### Instructions for the task
Return the lines beginning at the one that contains "conventional schemes" and continuing to the end of the entries, including both ends, exactly as written and nothing else.
━━ Listed entries
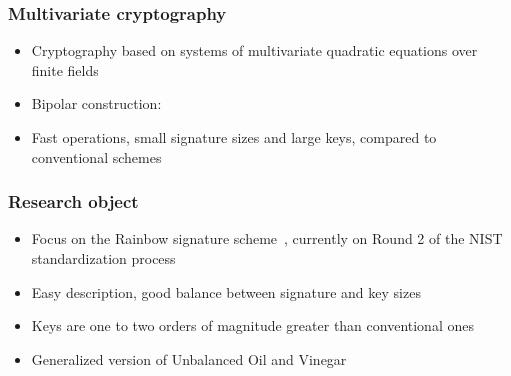 \documentclass[12pt]{beamer}
\begin{document}
\begin{frame}
  \frametitle{Multivariate cryptography}
  \begin{itemize}
    \item Cryptography based on systems of multivariate quadratic equations
        over finite fields
    \item Bipolar construction:
    \begin{figure}
      \vspace{2mm}
      \centering
    \end{figure}
    \item Fast operations, small signature sizes and large keys, compared to
        conventional schemes
  \end{itemize}
\end{frame}

\begin{frame}
  \frametitle{Research object}
  \begin{itemize}
    \item Focus on the Rainbow signature scheme~\cite{Ding:inproc:2005:jun},
        currently on Round 2 of the NIST standardization process
    \item Easy description, good balance between signature and key sizes
    \item Keys are one to two orders of magnitude greater than
        conventional ones
    \item Generalized version of Unbalanced Oil and
        Vinegar~\cite{Kipnis:inproc:1999:apr}
  \end{itemize}
\end{frame}
\end{document}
━━━━
### Answer for this exercise
        conventional schemes
  \end{itemize}
\end{frame}

\begin{frame}
  \frametitle{Research object}
  \begin{itemize}
    \item Focus on the Rainbow signature scheme~\cite{Ding:inproc:2005:jun},
        currently on Round 2 of the NIST standardization process
    \item Easy description, good balance between signature and key sizes
    \item Keys are one to two orders of magnitude greater than
        conventional ones
    \item Generalized version of Unbalanced Oil and
        Vinegar~\cite{Kipnis:inproc:1999:apr}
  \end{itemize}
\end{frame}
\end{document}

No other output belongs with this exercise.